L'art n'est ni beau, ni utile, ni agréable, c'est acquis. Qu'est-il donc en somme ? Un peu d'étymologie peut nous aider. Le latin ars désigne un savoir-faire, un tour de main, l'habileté acquise dans un métier. La distinction entre l'artiste et l'artisan est celle qui sépare les arts libéraux (les loisirs d'un homme libre) des arts mécaniques (comme le métier de plombier). On peut tenter d'autres classifications comme les arts plastiques (architecture, sculpture, peinture) d'un côté et les arts rythmiques (danse, musique, poésie) de l'autre.
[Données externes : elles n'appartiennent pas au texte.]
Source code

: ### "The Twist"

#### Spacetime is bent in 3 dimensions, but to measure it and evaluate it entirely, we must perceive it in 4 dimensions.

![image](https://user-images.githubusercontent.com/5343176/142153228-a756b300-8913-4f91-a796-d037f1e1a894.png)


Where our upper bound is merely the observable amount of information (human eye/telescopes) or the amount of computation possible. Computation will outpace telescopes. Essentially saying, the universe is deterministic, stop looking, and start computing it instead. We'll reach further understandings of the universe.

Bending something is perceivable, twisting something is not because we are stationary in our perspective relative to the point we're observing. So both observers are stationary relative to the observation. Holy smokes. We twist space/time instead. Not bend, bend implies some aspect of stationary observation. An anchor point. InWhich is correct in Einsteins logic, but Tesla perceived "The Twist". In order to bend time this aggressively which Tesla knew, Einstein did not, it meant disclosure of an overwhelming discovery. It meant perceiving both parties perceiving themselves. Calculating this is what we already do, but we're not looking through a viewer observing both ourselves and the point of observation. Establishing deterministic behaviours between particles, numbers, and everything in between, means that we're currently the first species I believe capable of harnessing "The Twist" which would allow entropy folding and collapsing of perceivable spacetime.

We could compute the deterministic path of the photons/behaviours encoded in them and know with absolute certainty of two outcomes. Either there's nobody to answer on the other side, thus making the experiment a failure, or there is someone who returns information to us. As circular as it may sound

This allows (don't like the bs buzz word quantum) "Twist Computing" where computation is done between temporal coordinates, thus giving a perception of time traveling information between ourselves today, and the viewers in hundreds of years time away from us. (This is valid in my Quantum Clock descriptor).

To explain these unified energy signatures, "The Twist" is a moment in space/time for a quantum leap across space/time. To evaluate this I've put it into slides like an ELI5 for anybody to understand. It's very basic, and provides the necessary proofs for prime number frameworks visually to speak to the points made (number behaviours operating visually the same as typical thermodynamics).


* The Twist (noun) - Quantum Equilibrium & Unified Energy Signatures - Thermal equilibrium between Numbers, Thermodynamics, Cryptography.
Mais où placer le cinéma, septième art qui est aussi plastique que rythmique ? Et la bande dessinée ? L'art japonais de servir le thé (chanoyu) ou de composer des bouquets (ikebana) ? Ou encore les jeux vidéos et les formes d'art qui restent à inventer ? Une simple énumération des disciplines artistiques ne semble pas suffisante pour définir l'art.

Ce qui semble s'imposer comme une évidence, c'est que le travail de l'artiste est un travail sur le corps. C'est le geste même de l'artiste qu'il soit peintre, danseur, ou musicien, qui constitue l'oeuvre d'art. L'oeuvre d'art est le fait de peindre le tableau, et non le tableau lui-même, qui n'est qu'un support physique qu'on peut au besoin dupliquer, restaurer. De même lorsque j'écoute un disque d'Avishaï Cohen l'oeuvre d'art n'est pas la mince galette de polymères que je tiens entre les mains et qui aurait pu être remplacée par une autre support, MP3 ou 33 tours: l'œuvre d'art c'est la production du son par les musiciens.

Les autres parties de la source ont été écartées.